What Dreams Mean
Wake Up to Live with Desiree LeighI had a busy dream last night about a trusted friend. In the dream, I blindly trusted this person. I assumed they had my health and safety in mind, since I've known them for a long time. So instead of connecting with myself seeking the answer from within, I went along assuming he would take care of me, disqualifying my gut feelings. It was not that I only thought about him really being there to take care of my well-being but ,also, I'd assumed that he'd consider that there was no danger in sight. And since he really cared, he would have checked out all the details and information about where we were going.
Anyways, here we go, on a beautiful hike up the mountain. A place that was remote and exceptionally quiet. The day was glorious, sunny and warm, perfect weather conditions for a hike. I couldn't even hear a bird chirp. The place was like one of those logging trails that no one ever seemed to use anymore, high up in the mountain, overgrown and rocky. There were three of us but I didn't visually see the other persons face, only the shadow.As we hiked up this steep mountain, I remember feeling some concern since we were getting into wildlife territory, and since it was spring, this was not a great time to meet up with an animal. (Blue and white were predominant in the hike up the trail). I quickly asked my trusted friend about my concern (this was all through thought) but he assured me that all was fine and not to worry because nothing was going to happen anyways. I even got a feeling of annoyance from him because I questioned him.
As we walked up to the top of the mountain, we reached a large natural clearing. A beautiful meadow with the wind softly blowing and the warm sun beating on our skin. I, again, got another uneasy feeling that it was not safe to be here, but did not want to interrupt the discussion of the other two. The volume and tone of their voices were deafening, so in my mind I thought I'd wait until there was a pause so I could relay my concern.
During this whole time, I can hear shuffling and crackling in the bushes and trees that we were fast approaching in front of us at the other end of the meadow. I could feel the uneasiness in my body, the anxiety rising, but my voice was stuck in my throat, and nothing could come out. It was too late! The momma bear came charging at us, grunting and growling, with such force. I could see her babies watching her from behind. Of course, we all turned around and ran for our dear lives.

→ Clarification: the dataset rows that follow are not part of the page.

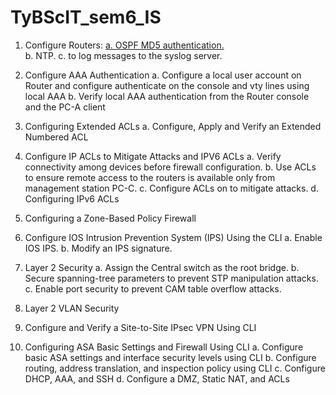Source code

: # TyBScIT_sem6_IS
1. Configure Routers: 
[a. OSPF MD5 authentication.](https://github.com/Sandeepmmv/TyBScIT_sem6_IS/blob/main/Practical%201/practical%201a.pkt)<br/>
  b. NTP. 
  c. to log messages to the syslog server. 
  
2. Configure AAA Authentication 
a. Configure a local user account on Router and configure authenticate on the console 
and vty lines using local AAA 
b. Verify local AAA authentication from the Router console and the PC-A client 
  
3. Configuring Extended ACLs 
a. Configure, Apply and Verify an Extended Numbered ACL 
  
4. Configure IP ACLs to Mitigate Attacks and IPV6 ACLs 
a. Verify connectivity among devices before firewall configuration. 
b. Use ACLs to ensure remote access to the routers is available only from 
management station PC-C. 
c. Configure ACLs on to mitigate attacks. 
   d. Configuring IPv6 ACLs 
  
5. Configuring a Zone-Based Policy Firewall 
  
6. Configure IOS Intrusion Prevention System (IPS) Using the CLI 
a. Enable IOS IPS. 
b. Modify an IPS signature. 
  
7. Layer 2 Security 
a. Assign the Central switch as the root bridge. 
b. Secure spanning-tree parameters to prevent STP manipulation attacks. 
c. Enable port security to prevent CAM table overflow attacks. 
  
8. Layer 2 VLAN Security 
  
 
9. Configure and Verify a Site-to-Site IPsec VPN Using CLI 
  
10. Configuring ASA Basic Settings and Firewall Using CLI 
a. Configure basic ASA settings and interface security levels using CLI 
b. Configure routing, address translation, and inspection policy using CLI 
c. Configure DHCP, AAA, and SSH 
d. Configure a DMZ, Static NAT, and ACLs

I think the story speaks for itself, doesn't it? I'm not saying not to trust anyone dear to you. I am saying that although they may have your best interest in their hands, you and I should check it out for ourselves without assuming that everything will be just fine.
Obviously, there is something in my life, right now, that I handed over to someone else without questioning any of the feelings that are arising within me. I handed over something that is very important to me, assuming that they would take care of it. I'm trusting someone of the physical realm rather than the spiritual realm. I have given the responsibility to someone else rather than being 100% responsible for myself!
Dreams are awakening if you take the time to look at them. I challenge you to start writing down your dreams and acknowledging what is significant about them. Ask yourself what your dream means. You are the best person to distinguish what your dreams mean.